O chumbo do BCE a oito dos 19 nomes propostos a Caixa é uma oportunidade para reduzir os administradores e não aumentar vencimentos.

O CDS-PP defendeu hoje que o chumbo do BCE a oito dos 19 nomes propostos para o Conselho de Administração da Caixa Geral de Depósitos é uma oportunidade para o Governo reduzir os administradores e não aumentar vencimentos.

“O Governo devia aproveitar esta oportunidade para, primeiro, reduzir o número de administradores da Caixa, e, segundo, não aumentar os vencimentos dos administradores”, afirmou Pedro Mota Soares.

Em declarações aos jornalistas no parlamento, o dirigente e deputado centrista lembrou que o CDS já deu entrada com um pedido de apreciação parlamentar da lei que permite aumentar o salário dos administradores, que deverá ser agendada em setembro.

“É penoso que tenha de ser o BCE a impor o bom senso que o Governo de Portugal manifestamente não teve. Aumentar o número de administradores da Caixa Geral de Depósitos, aumentar o salário dos administradores da Caixa Geral de Depósitos quando se está ainda a pedir tantos sacrifícios aos portugueses e se vai pedir sacrifícios aos trabalhadores da Caixa é um total contrassenso”, afirmou.

Mota Soares sublinhou que “o Governo ainda não falou do plano de recapitalização da Caixa que tem de dar como explicação aos portugueses”, nomeadamente o valor necessário, porque é necessário e quanto desse valor será pedido aos portugueses e terá impacto no défice.

Eventuais despedimentos, reduções na rede de balcões e mudanças no plano de negócios são outras as questões reiteradas pelo CDS quanto ao banco público.

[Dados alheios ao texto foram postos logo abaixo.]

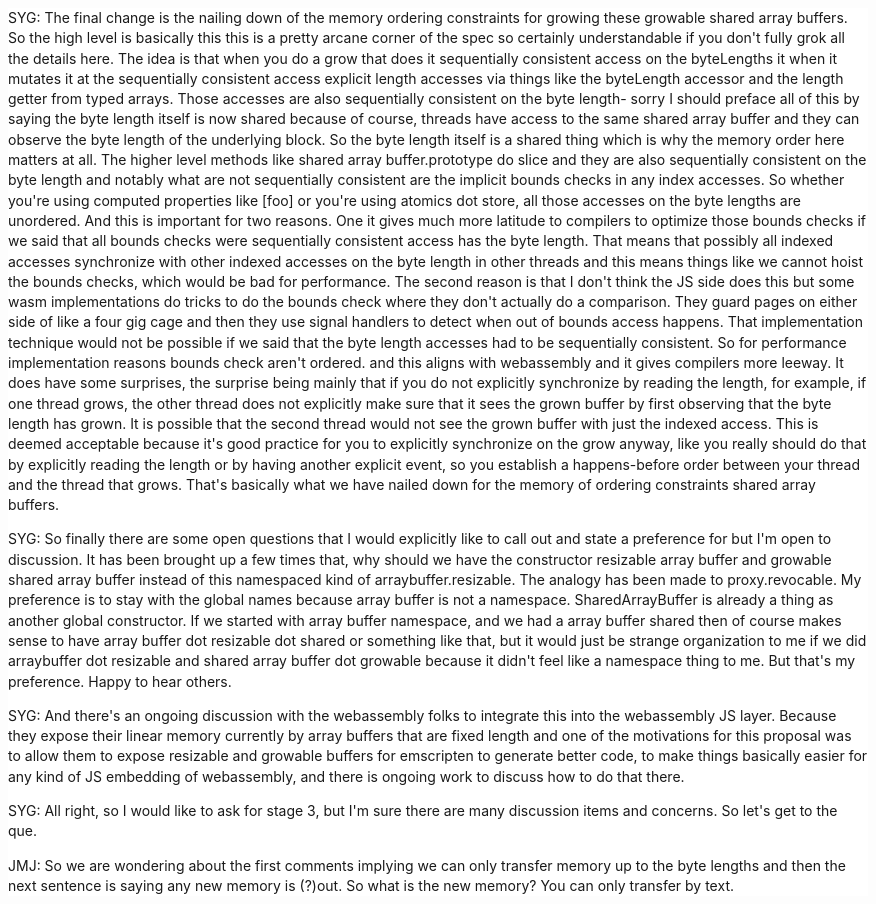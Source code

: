 SYG: The final change is the nailing down of the memory ordering constraints for growing these growable shared array buffers. So the high level is basically this this is a pretty arcane corner of the spec so certainly understandable if you don't fully grok all the details here. The idea is that when you do a grow that does it sequentially consistent access on the byteLengths it when it mutates it at the sequentially consistent access explicit length accesses via things like the byteLength accessor and the length getter from typed arrays. Those accesses are also sequentially consistent on the byte length- sorry I should preface all of this by saying the byte length itself is now shared because of course, threads have access to the same shared array buffer and they can observe the byte length of the underlying block. So the byte length itself is a shared thing which is why the memory order here matters at all. The higher level methods like shared array buffer.prototype do slice and they are also sequentially consistent on the byte length and notably what are not sequentially consistent are the implicit bounds checks in any index accesses. So whether you're using computed properties like [foo] or you're using atomics dot store, all those accesses on the byte lengths are unordered. And this is important for two reasons. One it gives much more latitude to compilers to optimize those bounds checks if we said that all bounds checks were sequentially consistent access has the byte length. That means that possibly all indexed accesses synchronize with other indexed accesses on the byte length in other threads and this means things like we cannot hoist the bounds checks, which would be bad for performance. The second reason is that I don't think the JS side does this but some wasm implementations do tricks to do the bounds check where they don't actually do a comparison. They guard pages on either side of like a four gig cage and then they use signal handlers to detect when out of bounds access happens. That implementation technique would not be possible if we said that the byte length accesses had to be sequentially consistent. So for performance implementation reasons bounds check aren't ordered. and this aligns with webassembly and it gives compilers more leeway. It does have some surprises, the surprise being mainly that if you do not explicitly synchronize by reading the length, for example, if one thread grows, the other thread does not explicitly make sure that it sees the grown buffer by first observing that the byte length has grown. It is possible that the second thread would not see the grown buffer with just the indexed access. This is deemed acceptable because it's good practice for you to explicitly synchronize on the grow anyway, like you really should do that by explicitly reading the length or by having another explicit event, so you establish a happens-before order between your thread and the thread that grows. That's basically what we have nailed down for the memory of ordering constraints shared array buffers.

SYG: So finally there are some open questions that I would explicitly like to call out and state a preference for but I'm open to discussion. It has been brought up a few times that, why should we have the constructor resizable array buffer and growable shared array buffer instead of this namespaced kind of arraybuffer.resizable. The analogy has been made to proxy.revocable. My preference is to stay with the global names because array buffer is not a namespace. SharedArrayBuffer is already a thing as another global constructor. If we started with array buffer namespace, and we had a array buffer shared then of course makes sense to have array buffer dot resizable dot shared or something like that, but it would just be strange organization to me if we did arraybuffer dot resizable and shared array buffer dot growable because it didn't feel like a namespace thing to me. But that's my preference. Happy to hear others.

SYG: And there's an ongoing discussion with the webassembly folks to integrate this into the webassembly JS layer. Because they expose their linear memory currently by array buffers that are fixed length and one of the motivations for this proposal was to allow them to expose resizable and growable buffers for emscripten to generate better code, to make things basically easier for any kind of JS embedding of webassembly, and there is ongoing work to discuss how to do that there.

SYG: All right, so I would like to ask for stage 3, but I'm sure there are many discussion items and concerns. So let's get to the que.

JMJ: So we are wondering about the first comments implying we can only transfer memory up to the byte lengths and then the next sentence is saying any new memory is (?)out. So what is the new memory? You can only transfer by text.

O Banco Central Europeu (BCE) aprovou os 11 nomes propostos pelo Governo para o Conselho de Administração da Caixa Geral de Depósitos, mas rejeitou outros oito por excederem o limite de cargos em órgãos sociais de outras sociedades.

Segundo um comunicado do ministério das Finanças, o Banco Central Europeu (BCE) aprovou a estrutura de governação do banco proposta pelo Governo que integra um Conselho de Administração alargado, em que os administradores não executivos terão funções de controlo da Comissão Executiva através de Comissões Especializadas e um Conselho Fiscal, com funções de fiscalização e que terá assento, por inerência, na Comissão de Auditoria e Controlo Interno.

O Governo já anunciou que vai alterar a lei bancária para recuperar “alguns” dos oito nomes rejeitados pelo Banco Central Europeu para a administração da Caixa Geral de Depósitos, disse ao Jornal Negócios o secretário de Estado do Tesouro e das Finanças.

“Vamos alinhar o Regime Geral das Instituições de Crédito e Sociedades Financeiras com a diretiva e isso resolve grande parte do problema”, declarou Mourinho Félix.

Na notícia publicada na edição de hoje o jornal, Mourinho Félix disse acreditar que, com a lei alterada, “é preciso ver se as oito pessoas (que agora ficaram de fora) cumprem ou não os requisitos e se se querem conformar às novas exigências” para poderem integrar o conselho da Caixa Geral de Depósitos (CGD).